1. ## Euler's constant.

Hello!

How to prove that $\displaystyle a_n=\Sigma^n_{k=1}\frac{1}{k}-log(n)$
is a bounded sequence. ($\displaystyle 0 \leqslant a_n \leqslant 1$ )

Thanks!

2. Originally Posted by Also sprach Zarathustra
Hello!

How to prove that $\displaystyle a_n=\Sigma^n_{k=1}\frac{1}{k}-log(n)$
is a bounded sequence. ($\displaystyle 0 \leqslant a_n \leqslant 1$ )

Thanks!
Taking into account the basic identity...

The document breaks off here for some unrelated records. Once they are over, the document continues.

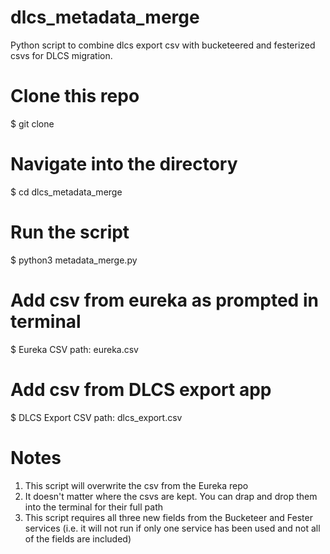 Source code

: # dlcs_metadata_merge
Python script to combine dlcs export csv with bucketeered and festerized csvs for DLCS migration.

# Clone this repo
$ git clone 

# Navigate into the directory
$ cd dlcs_metadata_merge

# Run the script
$ python3 metadata_merge.py

# Add csv from eureka as prompted in terminal
$ Eureka CSV path: eureka.csv

# Add csv from DLCS export app
$ DLCS Export CSV path: dlcs_export.csv

# Notes

1. This script will overwrite the csv from the Eureka repo
2. It doesn't matter where the csvs are kept. You can drap and drop them into the terminal for their full path
3. This script requires all three new fields from the Bucketeer and Fester services (i.e. it will not run if only one service has been used and not all of the fields are included)
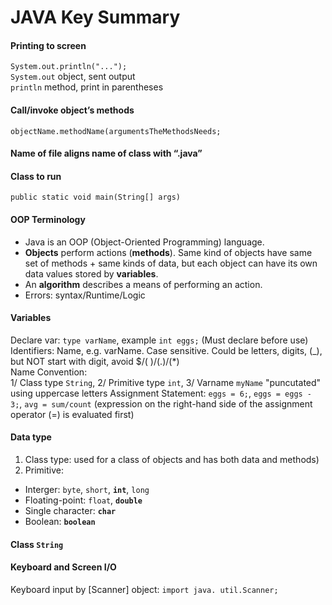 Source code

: # JAVA Key Summary

#### Printing to screen
`System.out.println("...");`   
`System.out` object, sent output  
`println` method, print in parentheses

#### Call/invoke object’s methods
`objectName.methodName(argumentsTheMethodsNeeds;`

#### Name of file aligns name of class with “.java”
#### Class to run
`public static void main(String[] args)`

#### OOP Terminology
- Java is an OOP (Object-Oriented Programming) language.
- **Objects** perform actions (**methods**). Same kind of objects have same set of methods + same kinds of data, but each object can have its own data values stored by **variables**. 
- An **algorithm** describes a means of performing an action.
- Errors: syntax/Runtime/Logic
#### Variables
Declare var: `type varName`, example `int eggs;` (Must declare before use)<br>
Identifiers: Name, e.g. varName. Case sensitive. Could be letters, digits, (_), but NOT start with digit, avoid $/( )/(.)/(*) <br>
Name Convention:<br>
1/ Class type `String`, 2/ Primitive type `int`, 3/ Varname `myName` "puncutated" using uppercase letters
Assignment Statement: `eggs = 6;`, `eggs = eggs - 3;`, `avg = sum/count` (expression on the right-hand side of the assignment operator (=) is evaluated first)
#### Data type
1. Class type: used for a class of objects and has both data and methods)<br>
2. Primitive: 
- Interger: `byte`, `short`, **`int`**, `long`
- Floating-point: `float`, **`double`**
- Single character: **`char`**
- Boolean: **`boolean`**

#### Class `String`<br>

#### Keyboard and Screen I/O
Keyboard input by [Scanner] object: `import java. util.Scanner;`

$\displaystyle \gamma= \lim_{k \rightarrow \infty} \sum_{n=1}^{k} (\frac{1}{n} - \ln n) = \int_{1}^{\infty} (\frac{1}{\lfloor\ x\ \rfloor} - \frac{1}{x})\ dx$ (1)

... solving the integral in (1) You obtain...

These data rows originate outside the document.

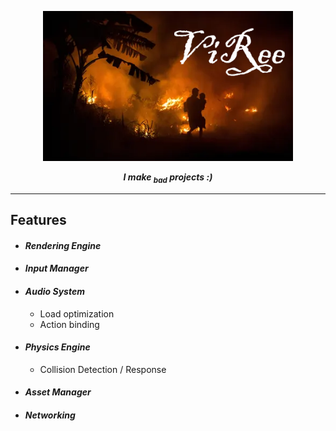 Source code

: <p align="center">
  <img src="./3000.png" alt="ViRee Banner" width="400px"/>
</p>
<p align="center">
  <i>
    <strong>I make <sub>bad</sub> projects :)</strong>
  </i>
</p>

***

## Features
* #### *Rendering Engine*

* #### *Input Manager*

* #### *Audio System*
  * Load optimization
  * Action binding

* #### *Physics Engine*
  * Collision Detection / Response

* #### *Asset Manager*

* #### *Networking* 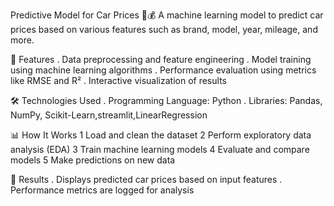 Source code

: Predictive Model for Car Prices 🚗💰
A machine learning model to predict car prices based on various features such as brand, model, year, mileage, and more.

📌 Features
. Data preprocessing and feature engineering
. Model training using machine learning algorithms
. Performance evaluation using metrics like RMSE and R²
. Interactive visualization of results

🛠️ Technologies Used
 . Programming Language: Python
 . Libraries: Pandas, NumPy, Scikit-Learn,streamlit,LinearRegression

 📊 How It Works
 1 Load and clean the dataset
 2 Perform exploratory data analysis (EDA)
 3 Train machine learning models
 4 Evaluate and compare models
 5 Make predictions on new data

 📌 Results
  . Displays predicted car prices based on input features
  . Performance metrics are logged for analysis
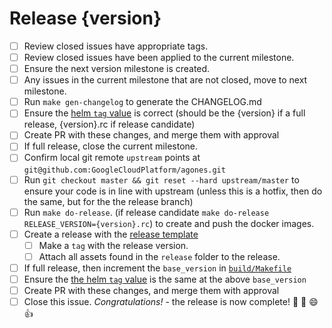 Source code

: # Release {version}

<!--
This is the release issue template. Make a copy of the markdown in this page
and copy it into a release issue. Fill in relevent values, found inside {}
!-->

- [ ] Review closed issues have appropriate tags.
- [ ] Review closed issues have been applied to the current milestone.
- [ ] Ensure the next version milestone is created.
- [ ] Any issues in the current milestone that are not closed, move to next milestone.
- [ ] Run `make gen-changelog` to generate the CHANGELOG.md
- [ ] Ensure the [helm `tag` value][values] is correct (should be the {version} if a full release, {version}.rc if release candidate)
- [ ] Create PR with these changes, and merge them with approval
- [ ] If full release, close the current milestone.
- [ ] Confirm local git remote `upstream` points at `git@github.com:GoogleCloudPlatform/agones.git`
- [ ] Run `git checkout master && git reset --hard upstream/master` to ensure your code is in line with upstream  (unless this is a hotfix, then do the same, but for the the release branch)
- [ ] Run `make do-release`. (if release candidate `make do-release RELEASE_VERSION={version}.rc`) to create and push the docker images.
- [ ] Create a release with the [release template][release-template]
  - [ ] Make a `tag` with the release version.
  - [ ] Attach all assets found in the `release` folder to the release.
- [ ] If full release, then increment the `base_version` in [`build/Makefile`][build-makefile]
- [ ] Ensure the [the helm `tag` value][values] is the same at the above `base_version`
- [ ] Create PR with these changes, and merge them with approval
- [ ] Close this issue. *Congratulations!* - the release is now complete! :tada: :clap: :smile: :+1: 

[values]: https://github.com/GoogleCloudPlatform/agones/blob/master/install/helm/agones/values.yaml#L33
[release-template]: https://github.com/GoogleCloudPlatform/agones/blob/master/docs/governance/templates/release.md
[build-makefile]: https://github.com/GoogleCloudPlatform/agones/blob/master/build/Makefile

$\displaystyle \gamma= 1 + \sum_{n=2}^{\infty} (\frac{1}{n} - \ln \frac{n}{n-1})$ (2)

Now because for $\displaystyle n \ge 2$ is...

$\displaystyle \ln \frac{n}{n-1} = \frac{1}{n-1} - \frac{1}{2\ (n-1)^{2}} + ... > \frac{1}{n}$ (3)

... each term of the 'infinite sum' in (2) is <0 and therefore is $\displaystyle \gamma<1$...

Kind regards

$\displaystyle \chi$ $\displaystyle \sigma$

3. Hint Compare $\displaystyle \sum_{n=1}^N1/n$ with $\displaystyle \int_1^Ndx/x=\log N$ , you'll obtain

$\displaystyle \log (N+1)\leq \sum_{n=1}^N1/n\leq 1+\log N$

Edited: Sorry, I didn't see chisigma's post.